When hitting the "Door" button, scope set to sweep 50µS per division, I get a square wave of 1.4 divisions at 7mV. Duty cycle is high for 1.2 divisions (I'm not good with scopes - don't blast me please). There's also quite the peak on the leading edge of the positive going wave form. Same drop off on the negative going wave form.

The "Lock" button produces a square wave of 5.4 divisions (same voltage) and the "Light" button gives me a square wave of 3 divisions.

The 7 millivolt thing doesn't seem right.

When I reverse the polarity of the power I get roughly the same readings. Instead of 7mV I get 6mV. It may be time to spend a few bucks and just get a new switch.

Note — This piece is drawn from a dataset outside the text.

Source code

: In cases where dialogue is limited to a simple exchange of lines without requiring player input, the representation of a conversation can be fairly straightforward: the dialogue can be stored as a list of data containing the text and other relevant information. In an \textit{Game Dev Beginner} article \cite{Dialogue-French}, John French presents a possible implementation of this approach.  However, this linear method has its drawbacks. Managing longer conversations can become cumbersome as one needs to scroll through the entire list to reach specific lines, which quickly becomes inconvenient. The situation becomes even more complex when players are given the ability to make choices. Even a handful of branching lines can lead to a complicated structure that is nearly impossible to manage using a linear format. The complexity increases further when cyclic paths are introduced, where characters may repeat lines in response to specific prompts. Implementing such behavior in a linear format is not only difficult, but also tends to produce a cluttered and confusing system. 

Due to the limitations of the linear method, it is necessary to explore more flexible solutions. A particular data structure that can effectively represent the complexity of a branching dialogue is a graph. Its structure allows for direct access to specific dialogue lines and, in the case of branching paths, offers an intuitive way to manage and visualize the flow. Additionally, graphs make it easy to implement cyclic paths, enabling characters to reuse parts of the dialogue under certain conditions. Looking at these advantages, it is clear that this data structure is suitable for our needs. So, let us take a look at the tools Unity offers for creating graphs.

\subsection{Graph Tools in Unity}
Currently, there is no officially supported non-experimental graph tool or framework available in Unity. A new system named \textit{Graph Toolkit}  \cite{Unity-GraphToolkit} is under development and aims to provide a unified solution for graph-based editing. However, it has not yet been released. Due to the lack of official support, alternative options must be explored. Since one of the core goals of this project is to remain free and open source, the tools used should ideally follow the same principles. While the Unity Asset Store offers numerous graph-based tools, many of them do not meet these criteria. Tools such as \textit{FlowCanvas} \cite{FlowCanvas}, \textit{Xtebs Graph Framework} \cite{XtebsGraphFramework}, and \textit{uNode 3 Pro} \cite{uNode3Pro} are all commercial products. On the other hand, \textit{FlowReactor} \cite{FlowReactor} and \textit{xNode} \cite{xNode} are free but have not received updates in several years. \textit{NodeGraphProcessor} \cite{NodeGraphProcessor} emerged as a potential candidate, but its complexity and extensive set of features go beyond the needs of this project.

I'd hate to spend that money for nothing.
 

Thread Starter

Tonyr1084

Joined Sep 24, 2015
7,900
OK, THROW OUT THOSE RESULTS! I HAVE A BNC TEE ADDAPTER THAT APPEARS TO BE FAULTY.

˚J˚
¬

Sweep rates are the same but the voltage is more like 320mV square wave.

Don't buy electronics from Amazon, they'll lead you to the wrong conclusion. 320mV is a HUGE difference from 7mV. Tested the output from my supply and got hardly any reading. When I removed the TEE I got the expected 5 volts.

Learn't that lesson well!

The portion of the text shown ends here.